▸ Problem to work on:
Below are the entries. Transcribe exactly the lines from the one with "- Marked Red" through the one with "### Option 2: Massive", ends included, and leave out all others.

::: Records supplied :::

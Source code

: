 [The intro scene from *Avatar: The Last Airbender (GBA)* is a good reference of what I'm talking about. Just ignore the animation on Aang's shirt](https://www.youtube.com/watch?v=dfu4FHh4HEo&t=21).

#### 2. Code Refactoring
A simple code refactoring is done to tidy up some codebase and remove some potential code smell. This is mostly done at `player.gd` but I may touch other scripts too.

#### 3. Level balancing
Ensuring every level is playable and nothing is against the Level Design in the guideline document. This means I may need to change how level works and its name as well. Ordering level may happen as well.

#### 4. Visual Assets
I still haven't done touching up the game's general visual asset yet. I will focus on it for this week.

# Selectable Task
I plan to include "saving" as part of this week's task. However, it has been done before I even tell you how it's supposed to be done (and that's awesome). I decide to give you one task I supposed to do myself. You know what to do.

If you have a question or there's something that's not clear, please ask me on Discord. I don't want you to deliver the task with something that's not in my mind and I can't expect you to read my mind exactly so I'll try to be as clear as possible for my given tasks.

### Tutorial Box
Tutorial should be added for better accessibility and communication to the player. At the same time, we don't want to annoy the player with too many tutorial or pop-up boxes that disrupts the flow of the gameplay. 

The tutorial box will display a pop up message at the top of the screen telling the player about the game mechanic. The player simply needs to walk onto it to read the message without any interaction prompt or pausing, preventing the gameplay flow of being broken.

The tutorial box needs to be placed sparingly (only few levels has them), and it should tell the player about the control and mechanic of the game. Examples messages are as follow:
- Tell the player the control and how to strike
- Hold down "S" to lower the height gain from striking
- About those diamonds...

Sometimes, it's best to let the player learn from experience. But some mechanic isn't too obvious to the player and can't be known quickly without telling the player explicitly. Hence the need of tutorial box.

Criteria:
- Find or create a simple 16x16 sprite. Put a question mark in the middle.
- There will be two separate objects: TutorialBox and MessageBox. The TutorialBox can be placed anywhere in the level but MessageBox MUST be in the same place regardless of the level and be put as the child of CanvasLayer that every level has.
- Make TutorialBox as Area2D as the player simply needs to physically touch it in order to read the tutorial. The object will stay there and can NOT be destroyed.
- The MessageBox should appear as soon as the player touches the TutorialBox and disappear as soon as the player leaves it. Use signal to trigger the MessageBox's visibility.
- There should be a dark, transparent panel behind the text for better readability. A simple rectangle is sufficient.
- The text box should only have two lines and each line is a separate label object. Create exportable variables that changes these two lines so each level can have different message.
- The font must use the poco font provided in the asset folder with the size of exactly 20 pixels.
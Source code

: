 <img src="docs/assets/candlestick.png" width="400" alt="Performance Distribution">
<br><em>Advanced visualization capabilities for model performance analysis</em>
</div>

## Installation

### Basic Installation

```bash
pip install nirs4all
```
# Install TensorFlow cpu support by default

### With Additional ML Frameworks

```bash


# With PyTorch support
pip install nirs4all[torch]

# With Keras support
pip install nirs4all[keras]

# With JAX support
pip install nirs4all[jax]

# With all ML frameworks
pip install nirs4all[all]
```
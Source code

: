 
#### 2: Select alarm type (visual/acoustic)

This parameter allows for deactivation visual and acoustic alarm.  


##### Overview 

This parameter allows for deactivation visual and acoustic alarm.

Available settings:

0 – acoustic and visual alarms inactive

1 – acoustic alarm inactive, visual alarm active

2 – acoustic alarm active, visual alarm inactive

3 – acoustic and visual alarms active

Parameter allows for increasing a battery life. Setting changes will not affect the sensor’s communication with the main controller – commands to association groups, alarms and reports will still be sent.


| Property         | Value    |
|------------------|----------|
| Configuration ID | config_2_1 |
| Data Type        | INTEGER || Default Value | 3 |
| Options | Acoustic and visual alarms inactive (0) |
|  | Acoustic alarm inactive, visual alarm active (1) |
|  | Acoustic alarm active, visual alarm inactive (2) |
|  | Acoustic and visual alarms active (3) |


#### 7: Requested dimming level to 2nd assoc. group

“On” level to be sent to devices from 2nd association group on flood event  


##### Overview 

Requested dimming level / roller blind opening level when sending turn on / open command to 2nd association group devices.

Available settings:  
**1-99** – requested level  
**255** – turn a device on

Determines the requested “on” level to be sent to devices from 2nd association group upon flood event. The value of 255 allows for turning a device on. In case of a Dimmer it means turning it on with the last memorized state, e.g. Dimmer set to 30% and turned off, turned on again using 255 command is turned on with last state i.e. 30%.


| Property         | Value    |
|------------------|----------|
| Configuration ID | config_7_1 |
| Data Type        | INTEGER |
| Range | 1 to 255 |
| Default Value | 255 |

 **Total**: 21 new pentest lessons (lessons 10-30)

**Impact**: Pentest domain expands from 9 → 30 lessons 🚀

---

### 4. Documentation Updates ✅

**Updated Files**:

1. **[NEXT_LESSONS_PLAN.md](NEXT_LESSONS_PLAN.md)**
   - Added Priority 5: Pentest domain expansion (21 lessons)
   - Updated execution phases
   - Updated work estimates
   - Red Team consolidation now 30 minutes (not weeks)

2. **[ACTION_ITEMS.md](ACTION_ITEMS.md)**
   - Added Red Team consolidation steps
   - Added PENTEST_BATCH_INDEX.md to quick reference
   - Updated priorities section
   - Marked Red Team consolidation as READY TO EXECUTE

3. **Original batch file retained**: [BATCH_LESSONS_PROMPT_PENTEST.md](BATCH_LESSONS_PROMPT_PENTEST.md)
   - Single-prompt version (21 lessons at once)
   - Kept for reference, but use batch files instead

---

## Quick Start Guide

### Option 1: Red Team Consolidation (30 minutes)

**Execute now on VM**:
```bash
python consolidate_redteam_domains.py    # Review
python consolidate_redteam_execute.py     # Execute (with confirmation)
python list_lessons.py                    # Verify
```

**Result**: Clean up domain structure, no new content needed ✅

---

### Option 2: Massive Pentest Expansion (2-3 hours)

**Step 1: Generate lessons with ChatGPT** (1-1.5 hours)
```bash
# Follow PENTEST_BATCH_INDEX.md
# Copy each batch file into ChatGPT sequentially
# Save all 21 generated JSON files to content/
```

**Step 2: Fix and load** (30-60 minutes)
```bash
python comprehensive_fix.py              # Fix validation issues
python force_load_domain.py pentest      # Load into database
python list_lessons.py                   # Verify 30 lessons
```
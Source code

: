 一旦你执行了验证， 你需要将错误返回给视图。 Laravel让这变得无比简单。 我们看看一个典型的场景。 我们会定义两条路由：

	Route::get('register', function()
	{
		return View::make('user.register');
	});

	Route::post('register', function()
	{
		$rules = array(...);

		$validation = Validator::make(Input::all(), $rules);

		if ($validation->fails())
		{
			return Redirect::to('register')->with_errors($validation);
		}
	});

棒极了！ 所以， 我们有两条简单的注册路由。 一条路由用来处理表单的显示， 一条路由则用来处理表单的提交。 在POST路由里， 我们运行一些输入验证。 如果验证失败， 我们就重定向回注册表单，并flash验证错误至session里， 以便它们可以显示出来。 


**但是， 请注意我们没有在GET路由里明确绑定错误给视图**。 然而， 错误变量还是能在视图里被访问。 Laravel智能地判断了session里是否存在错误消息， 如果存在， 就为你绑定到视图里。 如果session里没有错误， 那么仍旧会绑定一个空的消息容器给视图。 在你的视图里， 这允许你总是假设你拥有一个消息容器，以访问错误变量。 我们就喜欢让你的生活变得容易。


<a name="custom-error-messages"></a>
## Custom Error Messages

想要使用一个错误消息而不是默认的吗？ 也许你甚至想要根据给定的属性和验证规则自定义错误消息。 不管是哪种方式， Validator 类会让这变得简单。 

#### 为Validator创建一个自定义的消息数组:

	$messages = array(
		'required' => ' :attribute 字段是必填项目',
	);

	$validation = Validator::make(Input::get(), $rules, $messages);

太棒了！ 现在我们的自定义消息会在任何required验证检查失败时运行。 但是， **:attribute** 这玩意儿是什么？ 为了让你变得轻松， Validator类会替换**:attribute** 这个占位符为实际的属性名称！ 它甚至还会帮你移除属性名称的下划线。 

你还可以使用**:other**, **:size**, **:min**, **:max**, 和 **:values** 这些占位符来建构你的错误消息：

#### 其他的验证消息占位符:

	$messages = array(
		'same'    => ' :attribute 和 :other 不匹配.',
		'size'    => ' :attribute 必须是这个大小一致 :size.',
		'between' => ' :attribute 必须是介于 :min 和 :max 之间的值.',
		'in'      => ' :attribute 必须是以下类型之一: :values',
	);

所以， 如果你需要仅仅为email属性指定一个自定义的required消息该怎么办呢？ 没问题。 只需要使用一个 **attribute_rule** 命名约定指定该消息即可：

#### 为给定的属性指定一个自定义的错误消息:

:::

▸ Task answer:
   - Marked Red Team consolidation as READY TO EXECUTE

3. **Original batch file retained**: [BATCH_LESSONS_PROMPT_PENTEST.md](BATCH_LESSONS_PROMPT_PENTEST.md)
   - Single-prompt version (21 lessons at once)
   - Kept for reference, but use batch files instead

---

## Quick Start Guide

### Option 1: Red Team Consolidation (30 minutes)

**Execute now on VM**:
```bash
python consolidate_redteam_domains.py    # Review
python consolidate_redteam_execute.py     # Execute (with confirmation)
python list_lessons.py                    # Verify
```

**Result**: Clean up domain structure, no new content needed ✅

---

### Option 2: Massive Pentest Expansion (2-3 hours)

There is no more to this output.